**Work order:** The required answer is a copy of each line in the entries below that includes "following".
*** Block opens ***
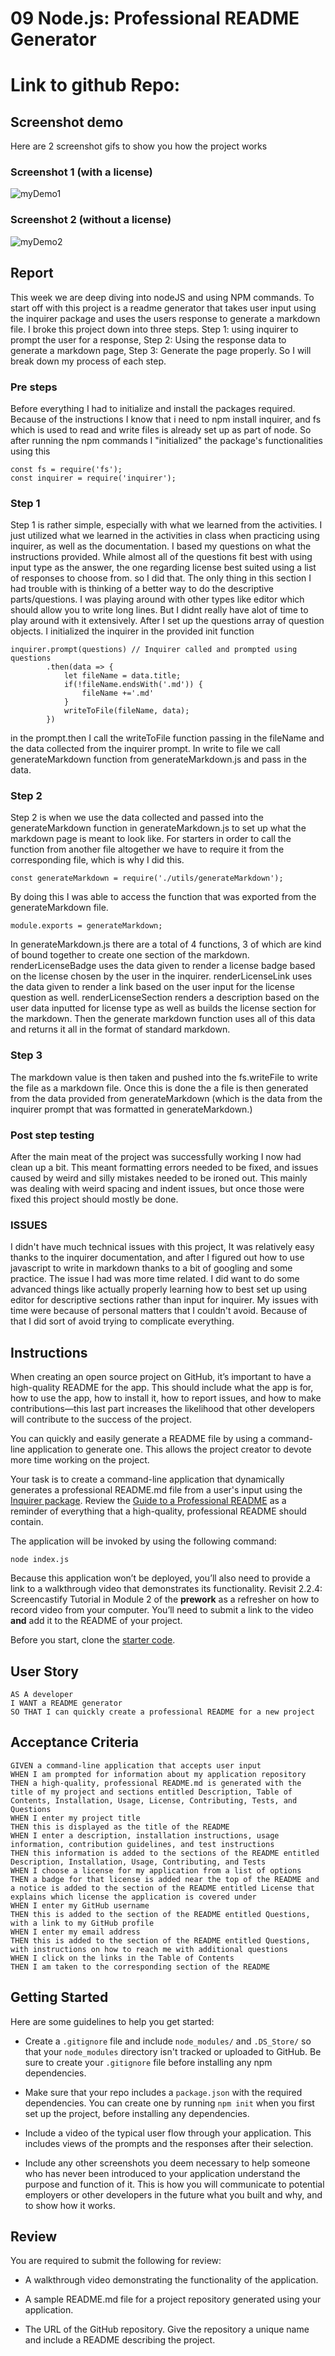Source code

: # 09 Node.js: Professional README Generator

# Link to github Repo: 

## Screenshot demo 
Here are 2 screenshot gifs to show you how the project works

### Screenshot 1 (with a license)

![myDemo1](./images/demoWLic.gif)

### Screenshot 2 (without a license)
![myDemo2](./images/demoWOLic.gif)

## Report
This week we are deep diving into nodeJS and using NPM commands. To start off with this project is a readme generator that takes user input using the inquirer package and uses the users response to generate a markdown file. I broke this project down into three steps. Step 1: using inquirer to prompt the user for a response, Step 2: Using the response data to generate a markdown page, Step 3: Generate the page properly. So I will break down my process of each step.

### Pre steps
Before everything I had to initialize and install the packages required. Because of the instructions I know that i need to npm install inquirer, and fs which is used to read and write files is already set up as part of node. So after running the npm commands I "initialized" the package's functionalities using this 

```
const fs = require('fs');
const inquirer = require('inquirer');

```

### Step 1
Step 1 is rather simple, especially with what we learned from the activities. I just utilized what we learned in the activities in class when practicing using inquirer, as well as the documentation. I based my questions on what the instructions provided. While almost all of the questions fit best with using input type as the answer, the one regarding license best suited using a list of responses to choose from. so I did that. The only thing in this section I had trouble with is thinking of a better way to do the descriptive parts/questions. I was playing around with other types like editor which should allow you to write long lines. But I didnt really have alot of time to play around with it extensively. After I set up the questions array of question objects. I initialized the inquirer in the provided init function

```
inquirer.prompt(questions) // Inquirer called and prompted using questions 
        .then(data => {
            let fileName = data.title; 
            if(!fileName.endsWith('.md')) { 
                fileName +='.md'
            }
            writeToFile(fileName, data);
        })
```

in the prompt.then I call the writeToFile function passing in the fileName and the data collected from the inquirer prompt. In write to file we call generateMarkdown function from generateMarkdown.js and pass in the data.

### Step 2
Step 2 is when we use the data collected and passed into the generateMarkdown function in generateMarkdown.js to set up what the markdown page is meant to look like. For starters in order to call the function from another file altogether we have to require it from the corresponding file, which is why I did this.

```
const generateMarkdown = require('./utils/generateMarkdown');

```

By doing this I was able to access the function that was exported from the generateMarkdown file.

```
module.exports = generateMarkdown;

```

In generateMarkdown.js there are a total of 4 functions, 3 of which are kind of bound together to create one section of the markdown. renderLicenseBadge uses the data given to render a license badge based on the license chosen by the user in the inquirer. renderLicenseLink uses the data given to render a link based on the user input for the license question as well. renderLicenseSection renders a description based on the user data inputted for license type as well as builds the license section for the markdown. Then the generate markdown function uses all of this data and returns it all in the format of standard markdown. 

### Step 3
The markdown value is then taken and pushed into the fs.writeFile to write the file as a markdown file. Once this is done the a file is then generated from the data provided from generateMarkdown (which is the data from the inquirer prompt that was formatted in generateMarkdown.)

### Post step testing
After the main meat of the project was successfully working I now had clean up a bit. This meant formatting errors needed to be fixed, and issues caused by weird and silly mistakes needed to be ironed out. This mainly was dealing with weird spacing and indent issues, but once those were fixed this project should mostly be done. 

### ISSUES
I didn't have much technical issues with this project, It was relatively easy thanks to the inquirer documentation, and after I figured out how to use javascript to write in markdown thanks to a bit of googling and some practice. The issue I had was more time related. I did want to do some advanced things like actually properly learning how to best set up using editor for descriptive sections rather than input for inquirer. My issues with time were because of personal matters that I couldn't avoid. Because of that I did sort of avoid trying to complicate everything. 

## Instructions
When creating an open source project on GitHub, it’s important to have a high-quality README for the app. This should include what the app is for, how to use the app, how to install it, how to report issues, and how to make contributions&mdash;this last part increases the likelihood that other developers will contribute to the success of the project. 

You can quickly and easily generate a README file by using a command-line application to generate one. This allows the project creator to devote more time working on the project.

Your task is to create a command-line application that dynamically generates a professional README.md file from a user's input using the [Inquirer package](https://www.npmjs.com/package/inquirer). Review the [Guide to a Professional README](https://github.com/coding-boot-camp/potential-enigma/blob/master/readme-guide.md) as a reminder of everything that a high-quality, professional README should contain. 

The application will be invoked by using the following command:

```
node index.js
```

Because this application won’t be deployed, you’ll also need to provide a link to a walkthrough video that demonstrates its functionality. Revisit 2.2.4: Screencastify Tutorial in Module 2 of the **prework** as a refresher on how to record video from your computer. You’ll need to submit a link to the video **and** add it to the README of your project.

Before you start, clone the [starter code](https://github.com/coding-boot-camp/potential-enigma).

## User Story

```
AS A developer
I WANT a README generator
SO THAT I can quickly create a professional README for a new project
```

## Acceptance Criteria

```
GIVEN a command-line application that accepts user input
WHEN I am prompted for information about my application repository
THEN a high-quality, professional README.md is generated with the title of my project and sections entitled Description, Table of Contents, Installation, Usage, License, Contributing, Tests, and Questions
WHEN I enter my project title
THEN this is displayed as the title of the README
WHEN I enter a description, installation instructions, usage information, contribution guidelines, and test instructions
THEN this information is added to the sections of the README entitled Description, Installation, Usage, Contributing, and Tests
WHEN I choose a license for my application from a list of options
THEN a badge for that license is added near the top of the README and a notice is added to the section of the README entitled License that explains which license the application is covered under
WHEN I enter my GitHub username
THEN this is added to the section of the README entitled Questions, with a link to my GitHub profile
WHEN I enter my email address
THEN this is added to the section of the README entitled Questions, with instructions on how to reach me with additional questions
WHEN I click on the links in the Table of Contents
THEN I am taken to the corresponding section of the README
```

## Getting Started

Here are some guidelines to help you get started:

* Create a `.gitignore` file and include `node_modules/` and `.DS_Store/` so that your `node_modules` directory isn't tracked or uploaded to GitHub. Be sure to create your `.gitignore` file before installing any npm dependencies.

* Make sure that your repo includes a `package.json` with the required dependencies. You can create one by running `npm init` when you first set up the project, before installing any dependencies.

* Include a video of the typical user flow through your application. This includes views of the prompts and the responses after their selection.

* Include any other screenshots you deem necessary to help someone who has never been introduced to your application understand the purpose and function of it. This is how you will communicate to potential employers or other developers in the future what you built and why, and to show how it works.


## Review

You are required to submit the following for review:

* A walkthrough video demonstrating the functionality of the application.

* A sample README.md file for a project repository generated using your application.

* The URL of the GitHub repository. Give the repository a unique name and include a README describing the project.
*** Block closes ***
**Solution for this task:**
The application will be invoked by using the following command:
You are required to submit the following for review:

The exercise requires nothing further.